Whole grains are the grains that include the endosperm, germ, and bran, unlike refined grains which only contain the endosperm. The intake of whole grains is considered to lower the risk of numerous diseases, and whole grains also provide carbohydrates, several nutrients, and dietary fiber. Sources of whole grains encompass wheat, rice, barley, rye, maize, oats, and others. Despite the health effects, there are still some untruths regarding whole grains.
Even though whole grains include lectins and phytates, this doesn't mean that they're hazardous for the gut, considering the two ingredients are known to prompt inflammation and mess with the digestion process. Regarding phytates, they can be the reason behind the reduction of the absorption of certain nutrients, however, this is more of a concern for people living in impoverished countries. That's because in such countries it's harder for people to get nutrients from various food sources.
As far as lectins are concerned, these are proteins that are tiny and not so easy to digest, which may lead to worsening gut health due to a possible accumulation of the said proteins in the body. In order to avoid that from happening, people need to soak and cook the grains, because this lowers the number of lectins that end up getting consumed. Of course, this is something that most people are already doing by default.
As mentioned earlier, whole grains include wheat, rye, and barley, which also happen to be a source of gluten. When it comes to this protein, some people have gluten intolerance, and therefore, they need to avoid gluten. To them it can be hazardous to the small intestine, however, for those people who aren't intolerant or allergic to gluten, the consumption of whole grains is safe and healthy because of the other ingredients that are present.

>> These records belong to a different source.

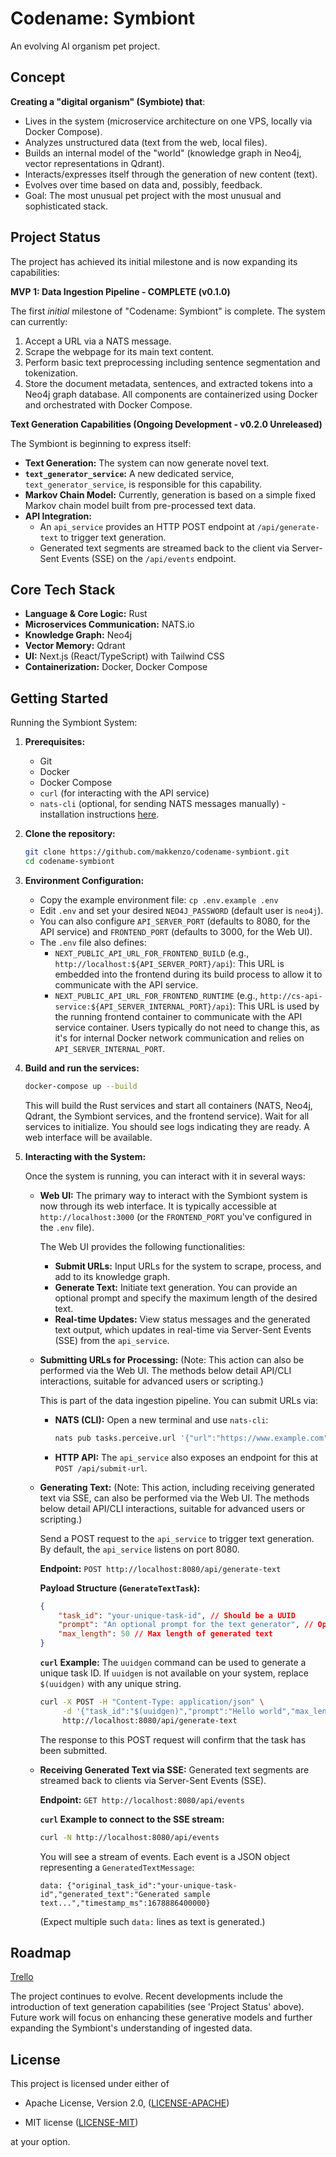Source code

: # Codename: Symbiont

An evolving AI organism pet project.

## Concept

**Creating a "digital organism" (Symbiote) that**:

-   Lives in the system (microservice architecture on one VPS, locally via Docker Compose).
-   Analyzes unstructured data (text from the web, local files).
-   Builds an internal model of the "world" (knowledge graph in Neo4j, vector representations in Qdrant).
-   Interacts/expresses itself through the generation of new content (text).
-   Evolves over time based on data and, possibly, feedback.
-   Goal: The most unusual pet project with the most unusual and sophisticated stack.

## Project Status

The project has achieved its initial milestone and is now expanding its capabilities:

**MVP 1: Data Ingestion Pipeline - COMPLETE (v0.1.0)**

The first _initial_ milestone of "Codename: Symbiont" is complete. The system can currently:

1.  Accept a URL via a NATS message.
2.  Scrape the webpage for its main text content.
3.  Perform basic text preprocessing including sentence segmentation and tokenization.
4.  Store the document metadata, sentences, and extracted tokens into a Neo4j graph database.
    All components are containerized using Docker and orchestrated with Docker Compose.

**Text Generation Capabilities (Ongoing Development - v0.2.0 Unreleased)**

The Symbiont is beginning to express itself:

-   **Text Generation:** The system can now generate novel text.
-   **`text_generator_service`:** A new dedicated service, `text_generator_service`, is responsible for this capability.
-   **Markov Chain Model:** Currently, generation is based on a simple fixed Markov chain model built from pre-processed text data.
-   **API Integration:**
    -   An `api_service` provides an HTTP POST endpoint at `/api/generate-text` to trigger text generation.
    -   Generated text segments are streamed back to the client via Server-Sent Events (SSE) on the `/api/events` endpoint.

## Core Tech Stack

-   **Language & Core Logic:** Rust
-   **Microservices Communication:** NATS.io
-   **Knowledge Graph:** Neo4j
-   **Vector Memory:** Qdrant
-   **UI:** Next.js (React/TypeScript) with Tailwind CSS
-   **Containerization:** Docker, Docker Compose

## Getting Started

Running the Symbiont System:

1.  **Prerequisites:**

    -   Git
    -   Docker
    -   Docker Compose
    -   `curl` (for interacting with the API service)
    -   `nats-cli` (optional, for sending NATS messages manually) - installation instructions [here](https://github.com/nats-io/natscli).

2.  **Clone the repository:**

    ```bash
    git clone https://github.com/makkenzo/codename-symbiont.git
    cd codename-symbiont
    ```

3.  **Environment Configuration:**

    -   Copy the example environment file: `cp .env.example .env`
    -   Edit `.env` and set your desired `NEO4J_PASSWORD` (default user is `neo4j`).
    -   You can also configure `API_SERVER_PORT` (defaults to 8080, for the API service) and `FRONTEND_PORT` (defaults to 3000, for the Web UI).
    -   The `.env` file also defines:
        -   `NEXT_PUBLIC_API_URL_FOR_FRONTEND_BUILD` (e.g., `http://localhost:${API_SERVER_PORT}/api`): This URL is embedded into the frontend during its build process to allow it to communicate with the API service.
        -   `NEXT_PUBLIC_API_URL_FOR_FRONTEND_RUNTIME` (e.g., `http://cs-api-service:${API_SERVER_INTERNAL_PORT}/api`): This URL is used by the running frontend container to communicate with the API service container. Users typically do not need to change this, as it's for internal Docker network communication and relies on `API_SERVER_INTERNAL_PORT`.

4.  **Build and run the services:**

    ```bash
    docker-compose up --build
    ```

    This will build the Rust services and start all containers (NATS, Neo4j, Qdrant, the Symbiont services, and the frontend service). Wait for all services to initialize. You should see logs indicating they are ready. A web interface will be available.

5.  **Interacting with the System:**

    Once the system is running, you can interact with it in several ways:

    -   **Web UI:**
        The primary way to interact with the Symbiont system is now through its web interface.
        It is typically accessible at `http://localhost:3000` (or the `FRONTEND_PORT` you've configured in the `.env` file).

        The Web UI provides the following functionalities:

        -   **Submit URLs:** Input URLs for the system to scrape, process, and add to its knowledge graph.
        -   **Generate Text:** Initiate text generation. You can provide an optional prompt and specify the maximum length of the desired text.
        -   **Real-time Updates:** View status messages and the generated text output, which updates in real-time via Server-Sent Events (SSE) from the `api_service`.

    -   **Submitting URLs for Processing:**
        (Note: This action can also be performed via the Web UI. The methods below detail API/CLI interactions, suitable for advanced users or scripting.)

        This is part of the data ingestion pipeline. You can submit URLs via:

        -   **NATS (CLI):** Open a new terminal and use `nats-cli`:
            ```bash
            nats pub tasks.perceive.url '{"url":"https://www.example.com"}'
            ```
        -   **HTTP API:** The `api_service` also exposes an endpoint for this at `POST /api/submit-url`.

    -   **Generating Text:**
        (Note: This action, including receiving generated text via SSE, can also be performed via the Web UI. The methods below detail API/CLI interactions, suitable for advanced users or scripting.)

        Send a POST request to the `api_service` to trigger text generation. By default, the `api_service` listens on port 8080.

        **Endpoint:** `POST http://localhost:8080/api/generate-text`

        **Payload Structure (`GenerateTextTask`):**

        ```json
        {
            "task_id": "your-unique-task-id", // Should be a UUID
            "prompt": "An optional prompt for the text generator", // Optional
            "max_length": 50 // Max length of generated text
        }
        ```

        **`curl` Example:**
        The `uuidgen` command can be used to generate a unique task ID. If `uuidgen` is not available on your system, replace `$(uuidgen)` with any unique string.

        ```bash
        curl -X POST -H "Content-Type: application/json" \
             -d '{"task_id":"$(uuidgen)","prompt":"Hello world","max_length":30}' \
             http://localhost:8080/api/generate-text
        ```

        The response to this POST request will confirm that the task has been submitted.

    -   **Receiving Generated Text via SSE:**
        Generated text segments are streamed back to clients via Server-Sent Events (SSE).

        **Endpoint:** `GET http://localhost:8080/api/events`

        **`curl` Example to connect to the SSE stream:**

        ```bash
        curl -N http://localhost:8080/api/events
        ```

        You will see a stream of events. Each event is a JSON object representing a `GeneratedTextMessage`:

        ```
        data: {"original_task_id":"your-unique-task-id","generated_text":"Generated sample text...","timestamp_ms":1678886400000}
        ```

        (Expect multiple such `data:` lines as text is generated.)

## Roadmap

[Trello](https://trello.com/b/0rCkQEeu/codename-symbiont)

The project continues to evolve. Recent developments include the introduction of text generation capabilities (see 'Project Status' above). Future work will focus on enhancing these generative models and further expanding the Symbiont's understanding of ingested data.

## License

This project is licensed under either of

-   Apache License, Version 2.0, ([LICENSE-APACHE](https://github.com/makkenzo/codename-symbiont/blob/master/LICENSE-APACHE.md))

-   MIT license ([LICENSE-MIT](https://github.com/makkenzo/codename-symbiont/blob/master/LICENSE-MIT.md))

at your option.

In other words, whole grains also contain fiber, iron, and folate, which are essential nutrients that make for a healthy diet. In fact, foods that contain gluten tend to be the source of these nutrients for many people, meaning that if a person avoids such foods, they could miss out on some very important vitamins and nutrients. Moreover, just because a product is gluten-free doesn't make it healthier considering the presence of some other undesirable ingredients.
It's a known fact that whole grains contain carbohydrates, however, this is also the case with vegetables, which stands to say that at the end of the day, carbs are the ingredient that is very necessary for a person's health. Not that they shouldn't be balanced with fat and protein, but it's not like they should be completely avoided either. Therefore, considering carbs need to be included, it's better to consume them via whole grains rather than refined grains.
Of course, this doesn't mean that a person should overdo it, but it's good to know that whole grains include the bran, the germ and the endosperm of the plant. This also entails that whole grains 'rank' higher in fiber, vitamins and general nutrient content in comparison to refined grains. In conclusion, unless a person has an intolerance or an allergy, and provided they don't over-consume, then whole grains are definitely a health benefit.